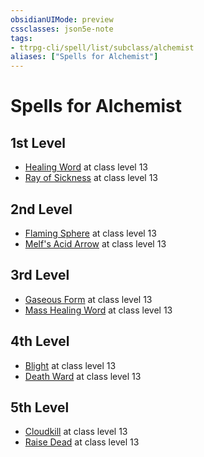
 ```yaml
---
obsidianUIMode: preview
cssclasses: json5e-note
tags:
- ttrpg-cli/spell/list/subclass/alchemist
aliases: ["Spells for Alchemist"]
---
```

# Spells for Alchemist

## 1st Level

- [Healing Word](healing-word-xphb "XPHB") at class level 13
- [Ray of Sickness](ray-of-sickness-xphb "XPHB") at class level 13

## 2nd Level

- [Flaming Sphere](flaming-sphere-xphb "XPHB") at class level 13
- [Melf's Acid Arrow](melfs-acid-arrow-xphb "XPHB") at class level 13

## 3rd Level

- [Gaseous Form](gaseous-form-xphb "XPHB") at class level 13
- [Mass Healing Word](mass-healing-word-xphb "XPHB") at class level 13

## 4th Level

- [Blight](blight-xphb "XPHB") at class level 13
- [Death Ward](death-ward-xphb "XPHB") at class level 13

## 5th Level

- [Cloudkill](cloudkill-xphb "XPHB") at class level 13
- [Raise Dead](raise-dead-xphb "XPHB") at class level 13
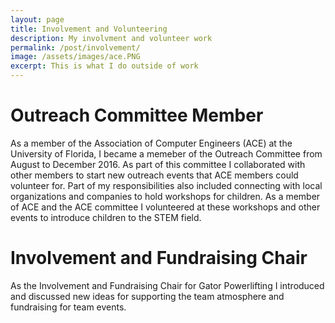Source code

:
 ```yaml
---
layout: page
title: Involvement and Volunteering
description: My involvment and volunteer work
permalink: /post/involvement/
image: /assets/images/ace.PNG
excerpt: This is what I do outside of work
---
```


# Outreach Committee Member
As a member of the Association of Computer Engineers (ACE) at the University of Florida, I became a memeber of the Outreach Committee from August to December 2016.  As part of this committee I collaborated with other members to start new outreach events that ACE members could volunteer for.  Part of my responsibilities also included connecting with local organizations and companies to hold workshops for children.  As a member of ACE and the ACE committee I volunteered at these workshops and other events to introduce children to the STEM field.

# Involvement and Fundraising Chair
As the Involvement and Fundraising Chair for Gator Powerlifting I introduced and discussed new ideas for supporting the team atmosphere and fundraising for team events. 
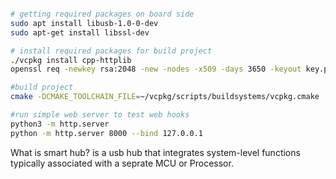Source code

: 
```bash

# getting required packages on board side
sudo apt install libusb-1.0-0-dev
sudo apt-get install libssl-dev

# install required packages for build project
./vcpkg install cpp-httplib
openssl req -newkey rsa:2048 -new -nodes -x509 -days 3650 -keyout key.pem -out cert.pem

#build project
cmake -DCMAKE_TOOLCHAIN_FILE=~/vcpkg/scripts/buildsystems/vcpkg.cmake  ../

#run simple web server to test web hooks
python3 -m http.server
python -m http.server 8000 --bind 127.0.0.1

```

What is smart hub?
is a usb hub that integrates system-level functions typically associated with a seprate MCU or Processor.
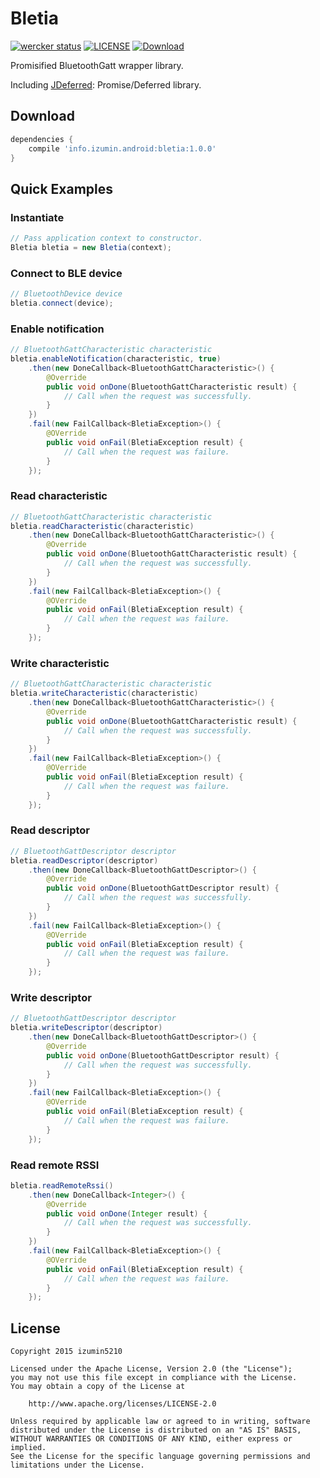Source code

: # Bletia
[![wercker status](https://app.wercker.com/status/480ca2bbd43cc73740554a6ad347cca5/s/master "wercker status")](//app.wercker.com/project/bykey/480ca2bbd43cc73740554a6ad347cca5)
[![LICENSE](https://img.shields.io/badge/license-Apache%202.0-brightgreen.svg "LICENSE")](//github.com/izumin5210/Bletia/blob/master/LICENSE.md)
[![Download](https://api.bintray.com/packages/izumin5210/maven/bletia/images/download.svg)](https://bintray.com/izumin5210/maven/bletia/_latestVersion)

Promisified BluetoothGatt wrapper library.

Including [JDeferred](https://github.com/jdeferred/jdeferred): Promise/Deferred library.

## Download

```groovy
dependencies {
    compile 'info.izumin.android:bletia:1.0.0'
}
```

## Quick Examples
### Instantiate

```java
// Pass application context to constructor.
Bletia bletia = new Bletia(context);
```

### Connect to BLE device

```java
// BluetoothDevice device
bletia.connect(device);
```

### Enable notification

```java
// BluetoothGattCharacteristic characteristic 
bletia.enableNotification(characteristic, true)
    .then(new DoneCallback<BluetoothGattCharacteristic>() {
        @Override
        public void onDone(BluetoothGattCharacteristic result) {
            // Call when the request was successfully.
        }
    })
    .fail(new FailCallback<BletiaException>() {
        @OVerride
        public void onFail(BletiaException result) {
            // Call when the request was failure.
        }
    });
```

### Read characteristic

```java
// BluetoothGattCharacteristic characteristic 
bletia.readCharacteristic(characteristic)
    .then(new DoneCallback<BluetoothGattCharacteristic>() {
        @Override
        public void onDone(BluetoothGattCharacteristic result) {
            // Call when the request was successfully.
        }
    })
    .fail(new FailCallback<BletiaException>() {
        @OVerride
        public void onFail(BletiaException result) {
            // Call when the request was failure.
        }
    });
```

### Write characteristic

```java
// BluetoothGattCharacteristic characteristic
bletia.writeCharacteristic(characteristic)
    .then(new DoneCallback<BluetoothGattCharacteristic>() {
        @Override
        public void onDone(BluetoothGattCharacteristic result) {
            // Call when the request was successfully.
        }
    })
    .fail(new FailCallback<BletiaException>() {
        @OVerride
        public void onFail(BletiaException result) {
            // Call when the request was failure.
        }
    });
```

### Read descriptor

```java
// BluetoothGattDescriptor descriptor
bletia.readDescriptor(descriptor)
    .then(new DoneCallback<BluetoothGattDescriptor>() {
        @Override
        public void onDone(BluetoothGattDescriptor result) {
            // Call when the request was successfully.
        }
    })
    .fail(new FailCallback<BletiaException>() {
        @OVerride
        public void onFail(BletiaException result) {
            // Call when the request was failure.
        }
    });
```

### Write descriptor

```java
// BluetoothGattDescriptor descriptor
bletia.writeDescriptor(descriptor)
    .then(new DoneCallback<BluetoothGattDescriptor>() {
        @Override
        public void onDone(BluetoothGattDescriptor result) {
            // Call when the request was successfully.
        }
    })
    .fail(new FailCallback<BletiaException>() {
        @OVerride
        public void onFail(BletiaException result) {
            // Call when the request was failure.
        }
    });
```

### Read remote RSSI

```java
bletia.readRemoteRssi()
    .then(new DoneCallback<Integer>() {
        @Override
        public void onDone(Integer result) {
            // Call when the request was successfully.
        }
    })
    .fail(new FailCallback<BletiaException>() {
        @OVerride
        public void onFail(BletiaException result) {
            // Call when the request was failure.
        }
    });
```

## License

```
Copyright 2015 izumin5210

Licensed under the Apache License, Version 2.0 (the "License");
you may not use this file except in compliance with the License.
You may obtain a copy of the License at

    http://www.apache.org/licenses/LICENSE-2.0

Unless required by applicable law or agreed to in writing, software
distributed under the License is distributed on an "AS IS" BASIS,
WITHOUT WARRANTIES OR CONDITIONS OF ANY KIND, either express or implied.
See the License for the specific language governing permissions and
limitations under the License.
```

================================

### WHAT NEEDS TO BE DONE
The response should contain every record above exactly as written, and none of the pictures.

### EXERCISE RESPONSE
 ```yaml
---
obsidianUIMode: preview
cssclasses: json5e-note
tags:
- ttrpg-cli/spell/list/subclass/alchemist
aliases: ["Spells for Alchemist"]
---
```

# Spells for Alchemist

## 1st Level

- [Healing Word](healing-word-xphb "XPHB") at class level 13
- [Ray of Sickness](ray-of-sickness-xphb "XPHB") at class level 13

## 2nd Level

- [Flaming Sphere](flaming-sphere-xphb "XPHB") at class level 13
- [Melf's Acid Arrow](melfs-acid-arrow-xphb "XPHB") at class level 13

## 3rd Level

- [Gaseous Form](gaseous-form-xphb "XPHB") at class level 13
- [Mass Healing Word](mass-healing-word-xphb "XPHB") at class level 13

## 4th Level

- [Blight](blight-xphb "XPHB") at class level 13
- [Death Ward](death-ward-xphb "XPHB") at class level 13

## 5th Level

- [Cloudkill](cloudkill-xphb "XPHB") at class level 13
- [Raise Dead](raise-dead-xphb "XPHB") at class level 13
Source code

:
 ```yaml
---
layout: page
title: Involvement and Volunteering
description: My involvment and volunteer work
permalink: /post/involvement/
image: /assets/images/ace.PNG
excerpt: This is what I do outside of work
---
```


# Outreach Committee Member
As a member of the Association of Computer Engineers (ACE) at the University of Florida, I became a memeber of the Outreach Committee from August to December 2016.  As part of this committee I collaborated with other members to start new outreach events that ACE members could volunteer for.  Part of my responsibilities also included connecting with local organizations and companies to hold workshops for children.  As a member of ACE and the ACE committee I volunteered at these workshops and other events to introduce children to the STEM field.

# Involvement and Fundraising Chair
As the Involvement and Fundraising Chair for Gator Powerlifting I introduced and discussed new ideas for supporting the team atmosphere and fundraising for team events. 
Source code

: 
```bash

# getting required packages on board side
sudo apt install libusb-1.0-0-dev
sudo apt-get install libssl-dev

# install required packages for build project
./vcpkg install cpp-httplib
openssl req -newkey rsa:2048 -new -nodes -x509 -days 3650 -keyout key.pem -out cert.pem

#build project
cmake -DCMAKE_TOOLCHAIN_FILE=~/vcpkg/scripts/buildsystems/vcpkg.cmake  ../

#run simple web server to test web hooks
python3 -m http.server
python -m http.server 8000 --bind 127.0.0.1

```

What is smart hub?
is a usb hub that integrates system-level functions typically associated with a seprate MCU or Processor.
Source code

: # Bletia
[![wercker status](https://app.wercker.com/status/480ca2bbd43cc73740554a6ad347cca5/s/master "wercker status")](//app.wercker.com/project/bykey/480ca2bbd43cc73740554a6ad347cca5)
[![LICENSE](https://img.shields.io/badge/license-Apache%202.0-brightgreen.svg "LICENSE")](//github.com/izumin5210/Bletia/blob/master/LICENSE.md)
[![Download](https://api.bintray.com/packages/izumin5210/maven/bletia/images/download.svg)](https://bintray.com/izumin5210/maven/bletia/_latestVersion)

Promisified BluetoothGatt wrapper library.

Including [JDeferred](https://github.com/jdeferred/jdeferred): Promise/Deferred library.

## Download

```groovy
dependencies {
    compile 'info.izumin.android:bletia:1.0.0'
}
```

## Quick Examples
### Instantiate

```java
// Pass application context to constructor.
Bletia bletia = new Bletia(context);
```

### Connect to BLE device

```java
// BluetoothDevice device
bletia.connect(device);
```

### Enable notification

```java
// BluetoothGattCharacteristic characteristic 
bletia.enableNotification(characteristic, true)
    .then(new DoneCallback<BluetoothGattCharacteristic>() {
        @Override
        public void onDone(BluetoothGattCharacteristic result) {
            // Call when the request was successfully.
        }
    })
    .fail(new FailCallback<BletiaException>() {
        @OVerride
        public void onFail(BletiaException result) {
            // Call when the request was failure.
        }
    });
```

### Read characteristic

```java
// BluetoothGattCharacteristic characteristic 
bletia.readCharacteristic(characteristic)
    .then(new DoneCallback<BluetoothGattCharacteristic>() {
        @Override
        public void onDone(BluetoothGattCharacteristic result) {
            // Call when the request was successfully.
        }
    })
    .fail(new FailCallback<BletiaException>() {
        @OVerride
        public void onFail(BletiaException result) {
            // Call when the request was failure.
        }
    });
```

### Write characteristic

```java
// BluetoothGattCharacteristic characteristic
bletia.writeCharacteristic(characteristic)
    .then(new DoneCallback<BluetoothGattCharacteristic>() {
        @Override
        public void onDone(BluetoothGattCharacteristic result) {
            // Call when the request was successfully.
        }
    })
    .fail(new FailCallback<BletiaException>() {
        @OVerride
        public void onFail(BletiaException result) {
            // Call when the request was failure.
        }
    });
```

### Read descriptor

```java
// BluetoothGattDescriptor descriptor
bletia.readDescriptor(descriptor)
    .then(new DoneCallback<BluetoothGattDescriptor>() {
        @Override
        public void onDone(BluetoothGattDescriptor result) {
            // Call when the request was successfully.
        }
    })
    .fail(new FailCallback<BletiaException>() {
        @OVerride
        public void onFail(BletiaException result) {
            // Call when the request was failure.
        }
    });
```

### Write descriptor

```java
// BluetoothGattDescriptor descriptor
bletia.writeDescriptor(descriptor)
    .then(new DoneCallback<BluetoothGattDescriptor>() {
        @Override
        public void onDone(BluetoothGattDescriptor result) {
            // Call when the request was successfully.
        }
    })
    .fail(new FailCallback<BletiaException>() {
        @OVerride
        public void onFail(BletiaException result) {
            // Call when the request was failure.
        }
    });
```

### Read remote RSSI

```java
bletia.readRemoteRssi()
    .then(new DoneCallback<Integer>() {
        @Override
        public void onDone(Integer result) {
            // Call when the request was successfully.
        }
    })
    .fail(new FailCallback<BletiaException>() {
        @OVerride
        public void onFail(BletiaException result) {
            // Call when the request was failure.
        }
    });
```

## License

```
Copyright 2015 izumin5210

Licensed under the Apache License, Version 2.0 (the "License");
you may not use this file except in compliance with the License.
You may obtain a copy of the License at

    http://www.apache.org/licenses/LICENSE-2.0

Unless required by applicable law or agreed to in writing, software
distributed under the License is distributed on an "AS IS" BASIS,
WITHOUT WARRANTIES OR CONDITIONS OF ANY KIND, either express or implied.
See the License for the specific language governing permissions and
limitations under the License.
```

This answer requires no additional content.